益生菌发酵蓝莓花色苷的代谢规律

2020-10-23 11:13廖小军韩永斌
食品工业科技 2020年20期
关键词:酚酸花色链球菌

陶 阳,廖小军,韩永斌

(1.中国农业大学食品科技与营养工程学院,北京 100083;2.南京农业大学食品科技学院,江苏南京 210095)

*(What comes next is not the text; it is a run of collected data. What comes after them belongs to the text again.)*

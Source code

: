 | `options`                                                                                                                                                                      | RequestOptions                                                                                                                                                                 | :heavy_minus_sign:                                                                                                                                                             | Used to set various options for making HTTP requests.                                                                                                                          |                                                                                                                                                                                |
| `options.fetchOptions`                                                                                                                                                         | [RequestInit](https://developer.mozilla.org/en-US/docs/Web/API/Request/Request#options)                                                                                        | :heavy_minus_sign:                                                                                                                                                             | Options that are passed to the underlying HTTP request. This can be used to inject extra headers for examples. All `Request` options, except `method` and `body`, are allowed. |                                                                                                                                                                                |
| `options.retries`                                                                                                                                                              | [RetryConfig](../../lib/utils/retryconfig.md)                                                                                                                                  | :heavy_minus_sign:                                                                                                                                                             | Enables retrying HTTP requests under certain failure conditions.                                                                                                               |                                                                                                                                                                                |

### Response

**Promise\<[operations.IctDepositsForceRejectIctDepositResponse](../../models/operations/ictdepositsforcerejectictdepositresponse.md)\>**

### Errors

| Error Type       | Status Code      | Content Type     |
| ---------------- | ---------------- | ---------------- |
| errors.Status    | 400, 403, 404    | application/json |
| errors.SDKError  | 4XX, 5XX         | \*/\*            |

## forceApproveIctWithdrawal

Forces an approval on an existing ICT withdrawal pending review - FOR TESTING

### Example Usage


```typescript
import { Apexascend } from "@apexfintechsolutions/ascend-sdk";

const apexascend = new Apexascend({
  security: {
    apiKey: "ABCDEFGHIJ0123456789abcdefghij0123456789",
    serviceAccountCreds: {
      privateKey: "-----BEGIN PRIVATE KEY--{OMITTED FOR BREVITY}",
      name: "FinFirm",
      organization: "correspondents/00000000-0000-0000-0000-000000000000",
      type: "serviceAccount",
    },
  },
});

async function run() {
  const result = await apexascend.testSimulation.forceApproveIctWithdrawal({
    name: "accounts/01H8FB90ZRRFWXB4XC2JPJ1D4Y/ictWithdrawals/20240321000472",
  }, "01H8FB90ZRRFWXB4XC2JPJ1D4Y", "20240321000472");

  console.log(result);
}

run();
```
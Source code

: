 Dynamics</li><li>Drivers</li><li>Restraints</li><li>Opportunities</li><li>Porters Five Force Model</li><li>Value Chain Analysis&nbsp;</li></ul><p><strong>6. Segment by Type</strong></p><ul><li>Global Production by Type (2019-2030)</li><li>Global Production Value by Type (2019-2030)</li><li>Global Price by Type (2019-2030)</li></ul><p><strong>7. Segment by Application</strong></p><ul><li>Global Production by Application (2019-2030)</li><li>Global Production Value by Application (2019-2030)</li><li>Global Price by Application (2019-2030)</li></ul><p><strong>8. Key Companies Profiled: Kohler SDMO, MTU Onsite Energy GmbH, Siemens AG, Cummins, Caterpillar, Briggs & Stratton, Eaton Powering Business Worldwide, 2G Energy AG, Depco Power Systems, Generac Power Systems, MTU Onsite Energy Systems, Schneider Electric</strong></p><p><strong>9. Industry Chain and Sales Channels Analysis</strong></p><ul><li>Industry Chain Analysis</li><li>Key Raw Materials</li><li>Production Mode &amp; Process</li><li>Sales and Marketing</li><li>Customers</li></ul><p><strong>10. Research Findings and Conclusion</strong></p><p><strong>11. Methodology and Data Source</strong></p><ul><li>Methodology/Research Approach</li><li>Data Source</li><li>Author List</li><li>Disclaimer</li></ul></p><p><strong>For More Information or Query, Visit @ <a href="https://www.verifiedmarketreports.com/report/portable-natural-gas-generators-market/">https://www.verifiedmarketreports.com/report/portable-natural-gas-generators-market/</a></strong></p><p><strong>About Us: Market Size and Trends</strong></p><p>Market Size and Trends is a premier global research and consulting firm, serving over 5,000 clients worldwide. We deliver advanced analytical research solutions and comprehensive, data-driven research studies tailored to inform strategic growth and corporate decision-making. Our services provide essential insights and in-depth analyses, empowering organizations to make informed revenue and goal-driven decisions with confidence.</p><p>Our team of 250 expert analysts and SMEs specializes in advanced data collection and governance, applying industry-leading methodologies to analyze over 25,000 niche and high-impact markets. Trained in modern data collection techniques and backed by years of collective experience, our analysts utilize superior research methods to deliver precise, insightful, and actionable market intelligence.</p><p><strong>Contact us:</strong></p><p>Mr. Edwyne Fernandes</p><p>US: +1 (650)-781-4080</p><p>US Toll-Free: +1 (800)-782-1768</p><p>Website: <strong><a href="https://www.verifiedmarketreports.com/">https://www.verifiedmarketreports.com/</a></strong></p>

益生菌是可定植于人体生殖系统或肠道,能产生明确健康功效、改善宿主微生态平衡和发挥有益作用的活性微生物[1]。通常消费者摄入的每克产品中益生菌活菌数需超过107CFU[2]。此外,益生菌还能在人类胃肠道的条件下存活[1-2]。目前,主要从人类、动物的粪便和发酵食品中分离益生菌[3]。虽然益生菌在市场上主要以发酵乳制品的形式出售,但乳制品中存在致敏原,导致部分消费者无法放心食用,因此,近年来越来越多的研究者开展了益生菌发酵非乳制品的相关研究[4]。果蔬汁含有微生物生长所需的维生素、矿物质、蛋白质、糖等营养素,因而被认为是开发非乳制品益生菌饮料的理想基质[5-6]。Xin等[7]研究了超高静压水处理的荔枝汁经干酪乳杆菌(Lactobacilluscasei)发酵后制得的益生菌饮料的稳定性,研究表明,此款益生菌饮料具有良好的色泽、风味和接受度,且具有较高的总酚含量和抗氧化能力,在 4 ℃下可贮藏4周。Pimentel等[8]通过添加低聚果糖和副干酪乳杆菌(Lactobacillusparacasei)对苹果汁进行发酵,发酵苹果汁的可接受度与纯苹果汁相似,但具有更高的酸度和浑浊度。Maryati 等[9]利用保加利亚乳杆菌(Lactobacillusbulgaricus)、嗜热链球菌(Streptococcusthermophilus)、嗜酸乳杆菌(Lactobacillusacidophilus)和两岐双歧杆菌(Bifidobacteriumbifidum)发酵西兰花汁,结果表明,不同益生菌发酵西兰花汁后其抗氧化活性、总酚含量和pH存在显著差异(P<0.05)。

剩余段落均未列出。